On 12 July 1952, American warplanes, following orders from UN Headquarters, Far East Command, Psychological Warfare Section, dropped 50,000 leaflets warning North Korean civilians to leave their homes or die. ‘Obey this warning and you will live’, goes the translation of this Korean language flyer. ‘Leave this area immediately. Take your families with you. Warn your friends to do the same. If the Communists force you to remain in the danger area, send your women and children to safety.’
How many people heeded this airborne communication is not known. The leaflet was just one of dozens designed to force civilians who were in battle zones – and Chinese military personnel who were fighting in the Korean theatre – to flee, surrender, and otherwise disrupt strategic efforts on the ground.

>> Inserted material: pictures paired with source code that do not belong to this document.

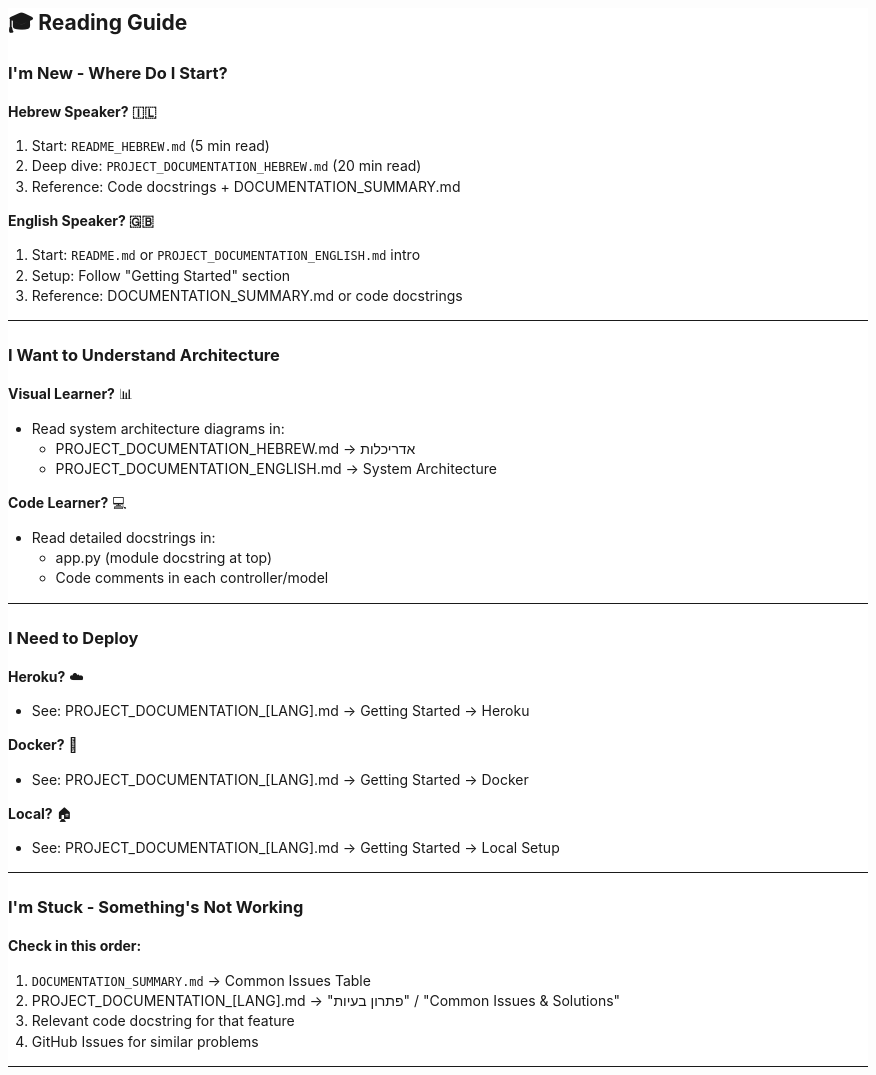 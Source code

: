 
## 🎓 Reading Guide

### I'm New - Where Do I Start?

**Hebrew Speaker? 🇮🇱**
1. Start: `README_HEBREW.md` (5 min read)
2. Deep dive: `PROJECT_DOCUMENTATION_HEBREW.md` (20 min read)
3. Reference: Code docstrings + DOCUMENTATION_SUMMARY.md

**English Speaker? 🇬🇧**
1. Start: `README.md` or `PROJECT_DOCUMENTATION_ENGLISH.md` intro
2. Setup: Follow "Getting Started" section
3. Reference: DOCUMENTATION_SUMMARY.md or code docstrings

---

### I Want to Understand Architecture

**Visual Learner?** 📊
- Read system architecture diagrams in:
  - PROJECT_DOCUMENTATION_HEBREW.md → אדריכלות
  - PROJECT_DOCUMENTATION_ENGLISH.md → System Architecture

**Code Learner?** 💻
- Read detailed docstrings in:
  - app.py (module docstring at top)
  - Code comments in each controller/model

---

### I Need to Deploy

**Heroku?** ☁️
- See: PROJECT_DOCUMENTATION_[LANG].md → Getting Started → Heroku

**Docker?** 🐳
- See: PROJECT_DOCUMENTATION_[LANG].md → Getting Started → Docker

**Local?** 🏠
- See: PROJECT_DOCUMENTATION_[LANG].md → Getting Started → Local Setup

---

### I'm Stuck - Something's Not Working

**Check in this order:**
1. `DOCUMENTATION_SUMMARY.md` → Common Issues Table
2. PROJECT_DOCUMENTATION_[LANG].md → "פתרון בעיות" / "Common Issues & Solutions"
3. Relevant code docstring for that feature
4. GitHub Issues for similar problems

---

This rare collection of low-tech communications might have seemed quaint a year ago: artefacts from a bygone era before war became so lethally precise. But in light of the recent bombing of Afghanistan, these primitive missives are curiously contemporary in how they represent a continuous effort to reach populations that have no access to mass media. Similar messages have been dropped in the campaign against the Taliban.
The goal of this psychological effort during the Korean conflict by the First Radio Broadcasting and Leaflet Group was threefold: to avoid extensive civilian casualties; to leave doubts about the enemy’s ultimate motives; and to encourage defections from the military and militia ranks. Towards this aim, the graphic design was unambiguous and utilitarian. Some flyers with maps highlighted target areas along roads and railway routes, while others showed destroyed facilities under dire headlines such as ‘You Were Warned’. Although raining leaflets may have been less lethal than raining bombs, it was no less frightening to realise that the United Nations’ air attacks were inevitable.

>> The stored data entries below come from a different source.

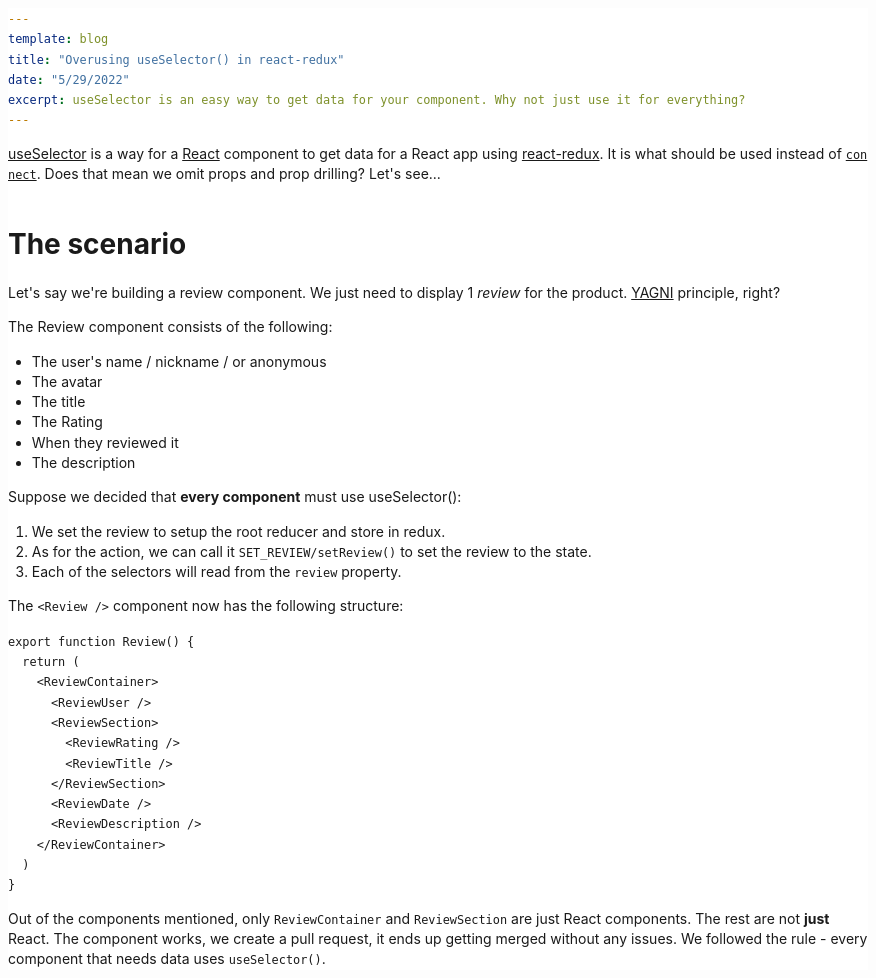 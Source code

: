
 ```yaml
---
template: blog
title: "Overusing useSelector() in react-redux"
date: "5/29/2022"
excerpt: useSelector is an easy way to get data for your component. Why not just use it for everything?
---
```


[useSelector](https://react-redux.js.org/api/hooks#useselector) is a way for a [React](https://reactjs.org/) component to get data for a React app using [react-redux](https://react-redux.js.org/). It is what should be used instead of [`connect`](https://react-redux.js.org/api/connect). Does that mean we omit props and prop drilling? Let's see...

# The scenario

Let's say we're building a review component. We just need to display 1 _review_ for the product. [YAGNI](https://en.wikipedia.org/wiki/You_aren%27t_gonna_need_it) principle, right?

The Review component consists of the following:

- The user's name / nickname / or anonymous
- The avatar
- The title
- The Rating
- When they reviewed it
- The description

Suppose we decided that **every component** must use useSelector():

1. We set the review to setup the root reducer and store in redux.
2. As for the action, we can call it `SET_REVIEW/setReview()` to set the review to the state.
3. Each of the selectors will read from the `review` property.

The `<Review />` component now has the following structure:

```tsx
export function Review() {
  return (
    <ReviewContainer>
      <ReviewUser />
      <ReviewSection>
        <ReviewRating />
        <ReviewTitle />
      </ReviewSection>
      <ReviewDate />
      <ReviewDescription />
    </ReviewContainer>
  )
}
```

Out of the components mentioned, only `ReviewContainer` and `ReviewSection` are just React components. The rest are not **just** React. The component works, we create a pull request, it ends up getting merged without any issues. We followed the rule - every component that needs data uses `useSelector()`.
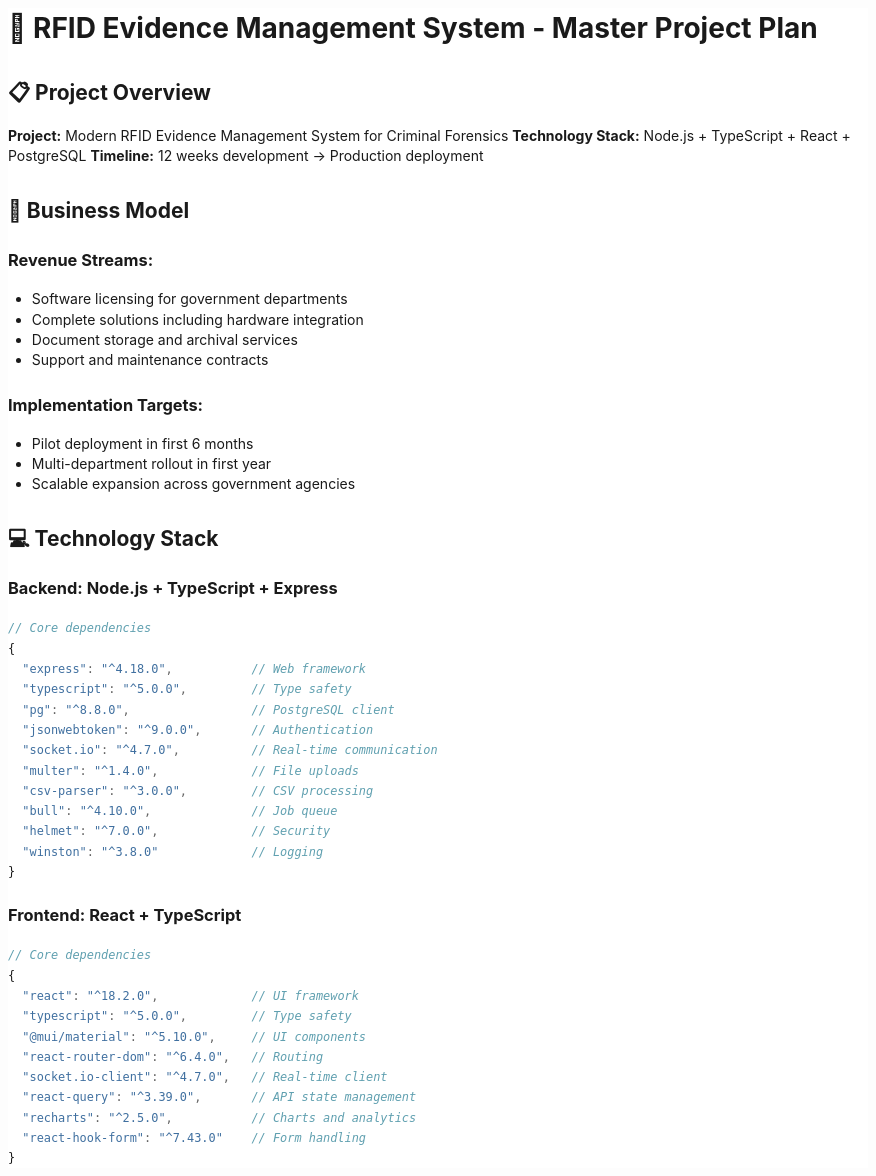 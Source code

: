 # 🎯 RFID Evidence Management System - Master Project Plan

## 📋 Project Overview

**Project:** Modern RFID Evidence Management System for Criminal Forensics
**Technology Stack:** Node.js + TypeScript + React + PostgreSQL
**Timeline:** 12 weeks development → Production deployment

## 🚀 Business Model

### Revenue Streams:
- Software licensing for government departments
- Complete solutions including hardware integration
- Document storage and archival services
- Support and maintenance contracts

### Implementation Targets:
- Pilot deployment in first 6 months
- Multi-department rollout in first year
- Scalable expansion across government agencies

## 💻 Technology Stack

### Backend: Node.js + TypeScript + Express
```typescript
// Core dependencies
{
  "express": "^4.18.0",           // Web framework
  "typescript": "^5.0.0",         // Type safety
  "pg": "^8.8.0",                 // PostgreSQL client
  "jsonwebtoken": "^9.0.0",       // Authentication
  "socket.io": "^4.7.0",          // Real-time communication
  "multer": "^1.4.0",             // File uploads
  "csv-parser": "^3.0.0",         // CSV processing
  "bull": "^4.10.0",              // Job queue
  "helmet": "^7.0.0",             // Security
  "winston": "^3.8.0"             // Logging
}
```

### Frontend: React + TypeScript
```typescript
// Core dependencies
{
  "react": "^18.2.0",             // UI framework
  "typescript": "^5.0.0",         // Type safety
  "@mui/material": "^5.10.0",     // UI components
  "react-router-dom": "^6.4.0",   // Routing
  "socket.io-client": "^4.7.0",   // Real-time client
  "react-query": "^3.39.0",       // API state management
  "recharts": "^2.5.0",           // Charts and analytics
  "react-hook-form": "^7.43.0"    // Form handling
}
```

Fear was a principal weapon, and every avenue into the psyche was exploited. For example, one graphic leaflet, printed in red and black and showing a photograph of four Chinese soldiers (picture 6) with an X striking out one of them, announces a ‘secret plan’ to eliminate 100m Chinese. ‘Will you be one of those sacrificed? One out of every four is to be killed!’ The text explains that famine will take these lives because the Chinese Communists are refusing American food aid.
Comic strips were employed in addition to written warnings. Some illustrated the injustices perpetrated by Communist occupiers. Others were simple instructions on how to surrender to UN troops, who would distribute food and administer medicine. In one leaflet, directed at North Korean forces, a cartoon shows soldiers discussing a UN Safe Conduct Pass, then destroying their rifles and walking towards the nearest UN Forces Headquarters by the open road with upraised hands. Another leaflet informs the North Korean soldiers that they are merely clearing a path for Chinese Communist troops, and are thus being placed in greater danger than their Chinese allies.

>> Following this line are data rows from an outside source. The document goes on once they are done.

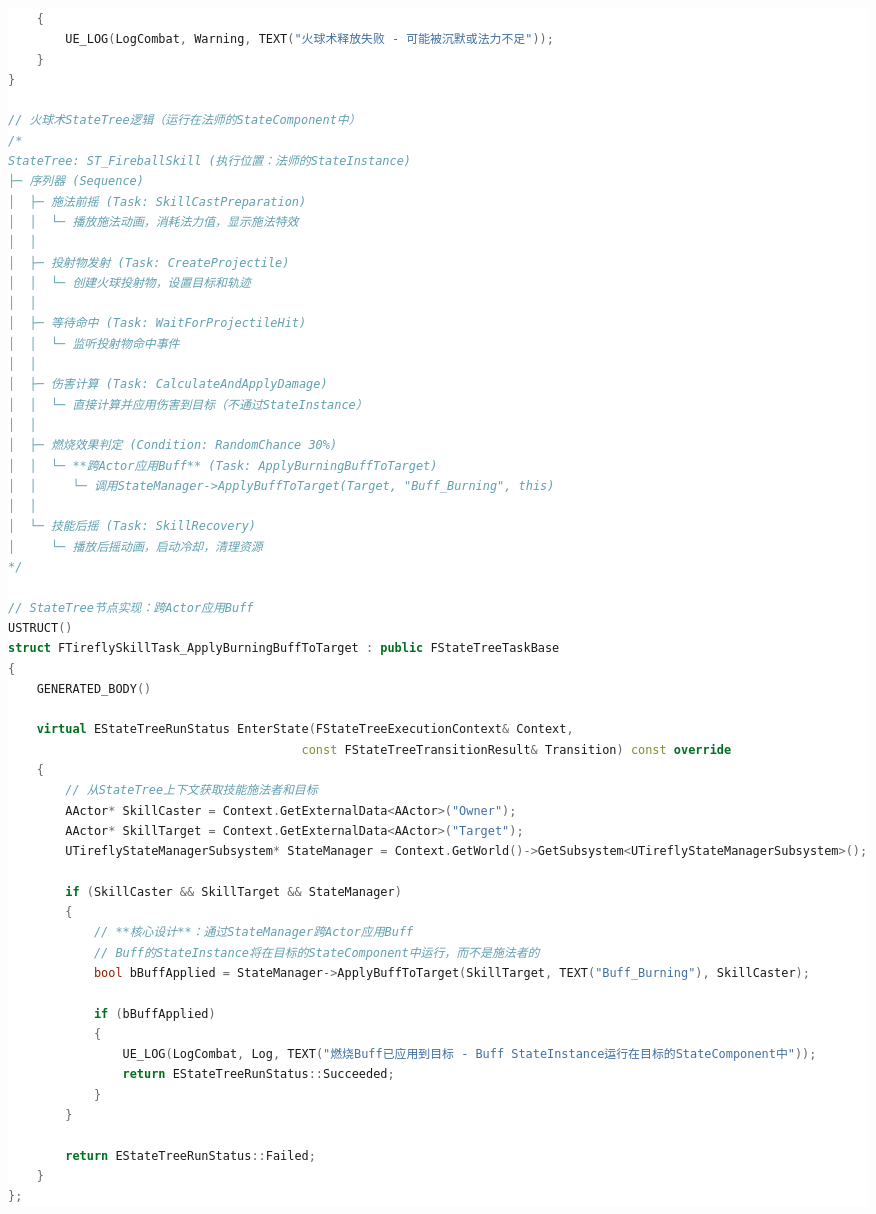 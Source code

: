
 ```cpp
    {
        UE_LOG(LogCombat, Warning, TEXT("火球术释放失败 - 可能被沉默或法力不足"));
    }
}

// 火球术StateTree逻辑（运行在法师的StateComponent中）
/*
StateTree: ST_FireballSkill (执行位置：法师的StateInstance)
├─ 序列器 (Sequence)
│  ├─ 施法前摇 (Task: SkillCastPreparation)
│  │  └─ 播放施法动画，消耗法力值，显示施法特效
│  │
│  ├─ 投射物发射 (Task: CreateProjectile)  
│  │  └─ 创建火球投射物，设置目标和轨迹
│  │
│  ├─ 等待命中 (Task: WaitForProjectileHit)
│  │  └─ 监听投射物命中事件
│  │
│  ├─ 伤害计算 (Task: CalculateAndApplyDamage)
│  │  └─ 直接计算并应用伤害到目标（不通过StateInstance）
│  │
│  ├─ 燃烧效果判定 (Condition: RandomChance 30%)
│  │  └─ **跨Actor应用Buff** (Task: ApplyBurningBuffToTarget)
│  │     └─ 调用StateManager->ApplyBuffToTarget(Target, "Buff_Burning", this)
│  │
│  └─ 技能后摇 (Task: SkillRecovery)
│     └─ 播放后摇动画，启动冷却，清理资源
*/

// StateTree节点实现：跨Actor应用Buff
USTRUCT()
struct FTireflySkillTask_ApplyBurningBuffToTarget : public FStateTreeTaskBase
{
    GENERATED_BODY()
    
    virtual EStateTreeRunStatus EnterState(FStateTreeExecutionContext& Context, 
                                         const FStateTreeTransitionResult& Transition) const override
    {
        // 从StateTree上下文获取技能施法者和目标
        AActor* SkillCaster = Context.GetExternalData<AActor>("Owner");
        AActor* SkillTarget = Context.GetExternalData<AActor>("Target");
        UTireflyStateManagerSubsystem* StateManager = Context.GetWorld()->GetSubsystem<UTireflyStateManagerSubsystem>();
        
        if (SkillCaster && SkillTarget && StateManager)
        {
            // **核心设计**：通过StateManager跨Actor应用Buff
            // Buff的StateInstance将在目标的StateComponent中运行，而不是施法者的
            bool bBuffApplied = StateManager->ApplyBuffToTarget(SkillTarget, TEXT("Buff_Burning"), SkillCaster);
            
            if (bBuffApplied)
            {
                UE_LOG(LogCombat, Log, TEXT("燃烧Buff已应用到目标 - Buff StateInstance运行在目标的StateComponent中"));
                return EStateTreeRunStatus::Succeeded;
            }
        }
        
        return EStateTreeRunStatus::Failed;
    }
};
```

The safe conduct passes, issued in 1951, printed in Korean and English, provide instructions to UN soldiers as to the good treatment guaranteed to any soldier who ceases fighting. Another ‘Good Treatment’ leaflet further promises warm clothing and cigarettes for all. And ‘you will all be given the opportunity for health-restoring recreation’.
It is not clear how many hearts and minds these leaflets affected, but it was an inexpensive way to make tactical profit.